Observing my mother's death day

Jul 31, 2015 16:49


This is the day my mother died.
Years ago.

They didn't tell me until months later, long after she'd become a pile of ash
Illicitly dug into the plot
Where her mother and father were.

That plot - the one that caused a rift with the church.
Not consecrated, the priest said. I can't bury you there.
Didn't God make this piece of land, just like the piece behind your fence? my mother asked.
My child, you don't understand, he said.
I understand too well, my mother said,

and we became Protestants.

My mother was smart. She did the kind of word puzzles that I find hard, just like her mother
who won a plot of land doing word games in Il Progresso. And that's where they built a house, and raised my mother's other daughters.

I liked math.

I remember the grape arbor
and not much else. When we visited 30 years later
I felt like a stranger
but my sister looked at the changes the new owners had made
and she remembered where everything had been.

My other sister is dead
and this one might be, too, for all I know. No one would call me, I think.

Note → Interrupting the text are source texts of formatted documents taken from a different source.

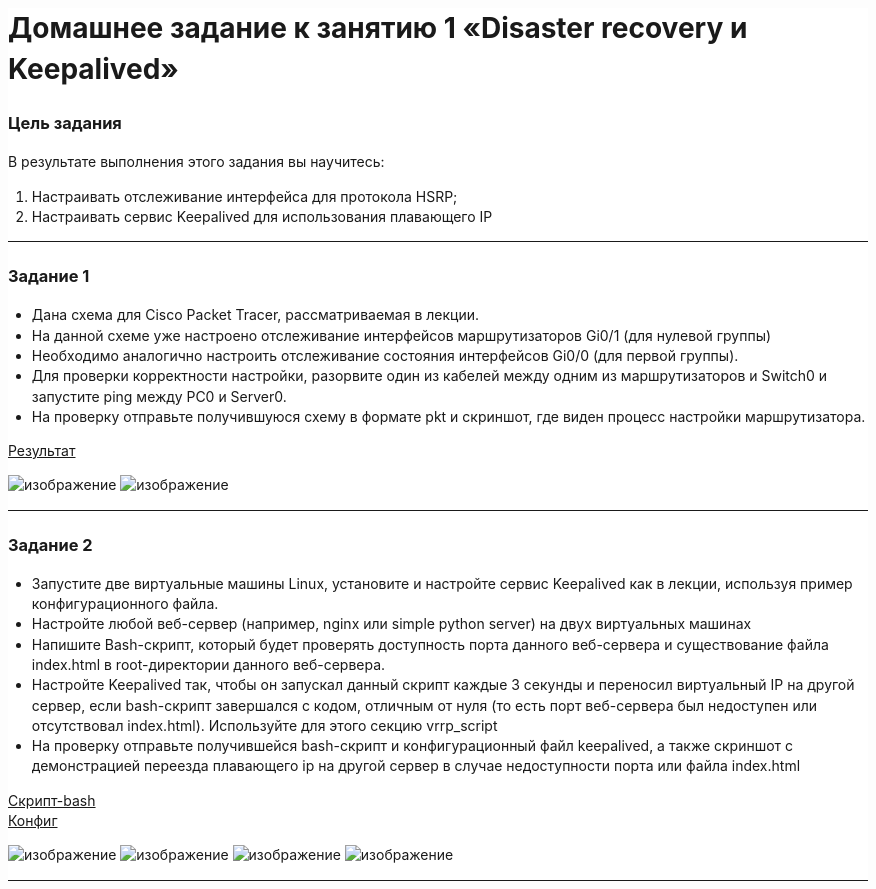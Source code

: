 # Домашнее задание к занятию 1 «Disaster recovery и Keepalived»

### Цель задания
В результате выполнения этого задания вы научитесь:
1. Настраивать отслеживание интерфейса для протокола HSRP;
2. Настраивать сервис Keepalived для использования плавающего IP


------


### Задание 1
- Дана схема для Cisco Packet Tracer, рассматриваемая в лекции.
- На данной схеме уже настроено отслеживание интерфейсов маршрутизаторов Gi0/1 (для нулевой группы)
- Необходимо аналогично настроить отслеживание состояния интерфейсов Gi0/0 (для первой группы).
- Для проверки корректности настройки, разорвите один из кабелей между одним из маршрутизаторов и Switch0 и запустите ping между PC0 и Server0.
- На проверку отправьте получившуюся схему в формате pkt и скриншот, где виден процесс настройки маршрутизатора.

[Результат](1/hsrp_advanced_balanetskiy.pkt)

<img width="717" alt="изображение" src="https://github.com/user-attachments/assets/9805bfd9-65c0-40e6-9220-50c3670da5ec" />
<img width="719" alt="изображение" src="https://github.com/user-attachments/assets/b34d812c-b3d3-4f09-b5f6-dd428d089d57" />

------


### Задание 2
- Запустите две виртуальные машины Linux, установите и настройте сервис Keepalived как в лекции, используя пример конфигурационного файла.
- Настройте любой веб-сервер (например, nginx или simple python server) на двух виртуальных машинах
- Напишите Bash-скрипт, который будет проверять доступность порта данного веб-сервера и существование файла index.html в root-директории данного веб-сервера.
- Настройте Keepalived так, чтобы он запускал данный скрипт каждые 3 секунды и переносил виртуальный IP на другой сервер, если bash-скрипт завершался с кодом, отличным от нуля (то есть порт веб-сервера был недоступен или отсутствовал index.html). Используйте для этого секцию vrrp_script
- На проверку отправьте получившейся bash-скрипт и конфигурационный файл keepalived, а также скриншот с демонстрацией переезда плавающего ip на другой сервер в случае недоступности порта или файла index.html

[Скрипт-bash](2/port-page-check.sh)  
[Конфиг](2/keepalived.conf)

<img width="716" alt="изображение" src="https://github.com/user-attachments/assets/9ec2ea04-779c-4a96-96c7-558c9add323f" />
<img width="714" alt="изображение" src="https://github.com/user-attachments/assets/3490406b-673b-4d21-9a05-bd89a69bdb66" />
<img width="713" alt="изображение" src="https://github.com/user-attachments/assets/d4692d73-970c-4bf2-a150-3b997926347c" />
<img width="714" alt="изображение" src="https://github.com/user-attachments/assets/6aa689fd-40ad-4534-a163-8060a9a0a10a" />


------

Because I was the one who couldn't stay in one place
and now I'm in California. That seems to confuse them.

I didn't know
that this was also a legacy from you, mom - along with the ADD, it's pretty clear now
why you hated all the social stuff
why you married the most social man in the world
who made friends anywhere he was, instantly
and why you hated to go out of the house.
What a mismatch!

But no one knew then
that people like us -
you and me, mom -
never understood the social game
even though we learned to play it.
Back then, we were introverts
but now there's a new, improved label, and we might have Asperger's syndrome.

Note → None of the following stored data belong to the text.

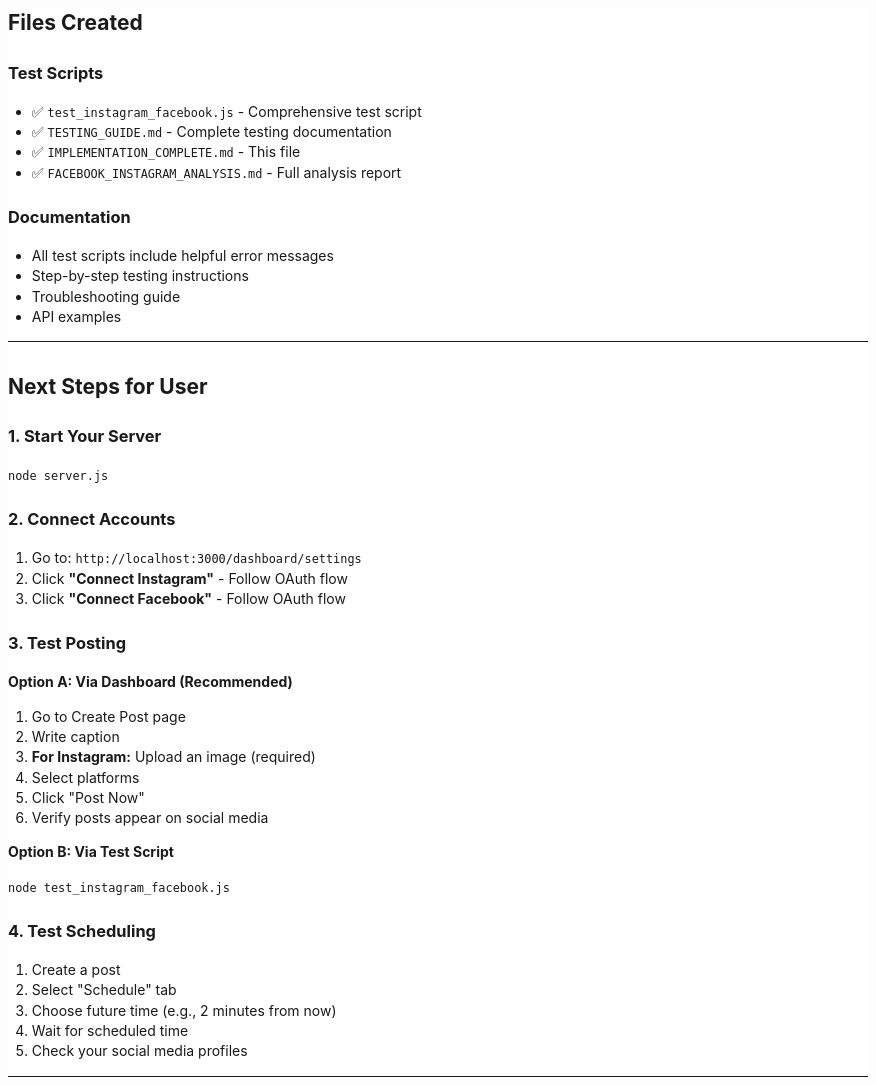 
## Files Created

### Test Scripts
- ✅ `test_instagram_facebook.js` - Comprehensive test script
- ✅ `TESTING_GUIDE.md` - Complete testing documentation
- ✅ `IMPLEMENTATION_COMPLETE.md` - This file
- ✅ `FACEBOOK_INSTAGRAM_ANALYSIS.md` - Full analysis report

### Documentation
- All test scripts include helpful error messages
- Step-by-step testing instructions
- Troubleshooting guide
- API examples

---

## Next Steps for User

### 1. Start Your Server
```bash
node server.js
```

### 2. Connect Accounts
1. Go to: `http://localhost:3000/dashboard/settings`
2. Click **"Connect Instagram"** - Follow OAuth flow
3. Click **"Connect Facebook"** - Follow OAuth flow

### 3. Test Posting

**Option A: Via Dashboard (Recommended)**
1. Go to Create Post page
2. Write caption
3. **For Instagram:** Upload an image (required)
4. Select platforms
5. Click "Post Now"
6. Verify posts appear on social media

**Option B: Via Test Script**
```bash
node test_instagram_facebook.js
```

### 4. Test Scheduling
1. Create a post
2. Select "Schedule" tab
3. Choose future time (e.g., 2 minutes from now)
4. Wait for scheduled time
5. Check your social media profiles

---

Somehow, I feel better with this label
and maybe I don't have to try so hard to fit in
because I never will
and now that I understand that
I can relax
and they can all dislike me.

Love the sinner and hate the sin, they say
but here's no sin in just being who you are
so you're not under any obligation to love me.

Maybe in the next life
I will be more “normal”
and better able to meet expectations,
and will keep friends for more than a few years
and live in one city for a long time
and hold down the same job all my life

But I hope not
because I’d die of boredom.

Sorry, Mom, that I didn't know all this while you were alive
but today, I say thanks. Now I know why you never hugged me
and always seemed so far away. I've come to that same place. The view's not bad.

There's a cat
plants on the patio
good food to cook.
No one to share with
So, mom - come sit at my table some times
Enjoy the plants on the patio
Pet the cat.
Better late than never.

And maybe when my son is 70
And I've been gone a long time
Maybe he'll forgive me, too,
and leave a space for me
at the table. You come, too.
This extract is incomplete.